**** Recorded information ****

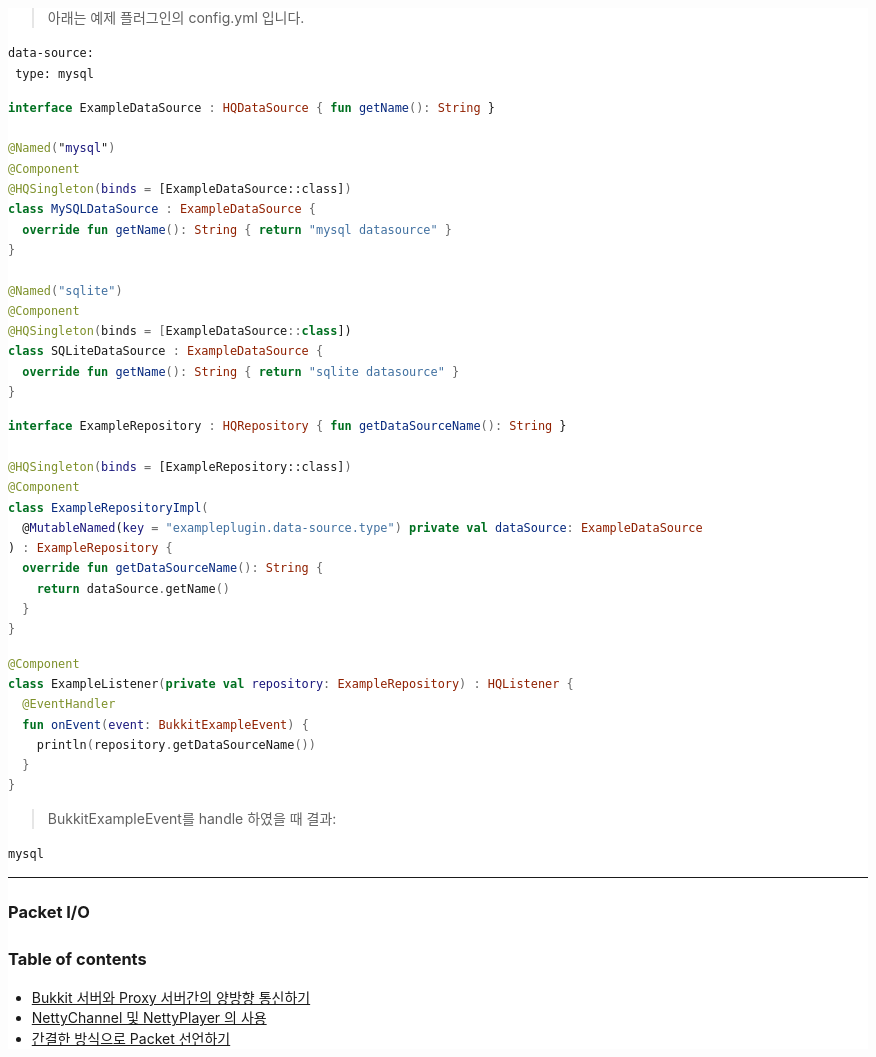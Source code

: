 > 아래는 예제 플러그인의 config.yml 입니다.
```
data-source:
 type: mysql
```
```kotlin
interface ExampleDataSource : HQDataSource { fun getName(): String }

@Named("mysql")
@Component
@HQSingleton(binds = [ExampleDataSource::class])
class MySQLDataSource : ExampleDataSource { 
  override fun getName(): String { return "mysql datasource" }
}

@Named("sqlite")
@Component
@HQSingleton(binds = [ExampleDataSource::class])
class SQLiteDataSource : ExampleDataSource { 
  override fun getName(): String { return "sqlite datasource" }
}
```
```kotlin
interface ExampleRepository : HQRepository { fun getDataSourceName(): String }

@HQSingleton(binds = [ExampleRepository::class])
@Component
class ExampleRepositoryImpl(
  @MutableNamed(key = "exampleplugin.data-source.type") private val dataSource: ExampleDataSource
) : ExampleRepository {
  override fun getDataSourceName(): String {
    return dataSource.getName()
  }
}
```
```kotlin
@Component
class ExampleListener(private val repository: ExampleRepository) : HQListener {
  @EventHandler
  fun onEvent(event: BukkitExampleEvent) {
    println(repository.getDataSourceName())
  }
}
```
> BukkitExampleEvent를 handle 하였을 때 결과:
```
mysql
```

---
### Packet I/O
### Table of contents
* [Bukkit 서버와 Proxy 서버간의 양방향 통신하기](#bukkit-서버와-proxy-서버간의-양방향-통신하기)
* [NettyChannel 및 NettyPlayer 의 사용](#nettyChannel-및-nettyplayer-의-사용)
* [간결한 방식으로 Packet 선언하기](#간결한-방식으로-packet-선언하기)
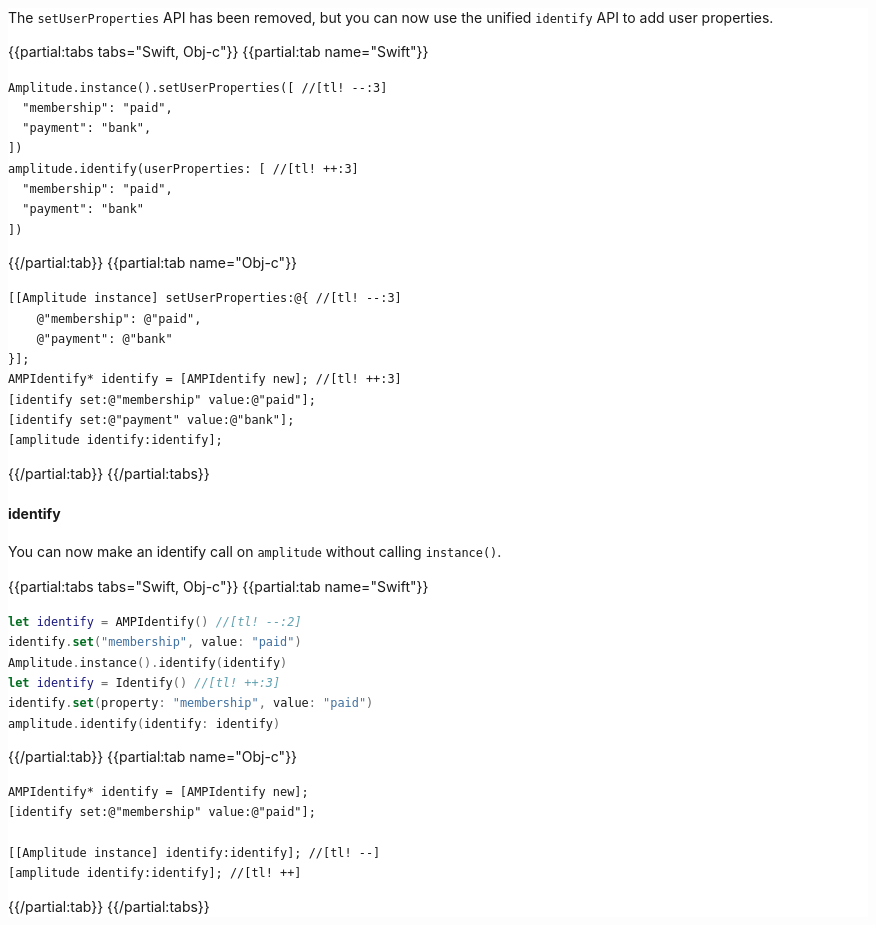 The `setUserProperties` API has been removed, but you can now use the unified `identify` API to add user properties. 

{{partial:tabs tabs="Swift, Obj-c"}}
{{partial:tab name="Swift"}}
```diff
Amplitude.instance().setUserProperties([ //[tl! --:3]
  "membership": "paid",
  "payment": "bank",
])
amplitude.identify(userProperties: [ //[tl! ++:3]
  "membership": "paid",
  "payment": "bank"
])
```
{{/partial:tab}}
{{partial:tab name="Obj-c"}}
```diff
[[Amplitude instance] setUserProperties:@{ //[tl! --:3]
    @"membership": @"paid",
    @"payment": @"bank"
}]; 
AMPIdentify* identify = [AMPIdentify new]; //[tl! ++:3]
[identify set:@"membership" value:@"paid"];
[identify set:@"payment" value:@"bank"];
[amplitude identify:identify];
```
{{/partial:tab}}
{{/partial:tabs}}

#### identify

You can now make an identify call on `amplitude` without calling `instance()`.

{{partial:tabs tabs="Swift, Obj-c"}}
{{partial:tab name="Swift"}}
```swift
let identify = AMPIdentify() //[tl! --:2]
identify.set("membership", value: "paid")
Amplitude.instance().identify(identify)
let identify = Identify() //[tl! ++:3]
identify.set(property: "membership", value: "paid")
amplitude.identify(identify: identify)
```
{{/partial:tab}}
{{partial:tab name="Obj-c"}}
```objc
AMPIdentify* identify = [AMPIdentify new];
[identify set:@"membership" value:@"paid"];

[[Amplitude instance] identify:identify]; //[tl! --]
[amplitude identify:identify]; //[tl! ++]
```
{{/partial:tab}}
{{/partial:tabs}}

****

▶ _Problem requirements_
Answer with a single number, the count of lines in the data that contain "Packet".

▶ _Response to this exercise_
2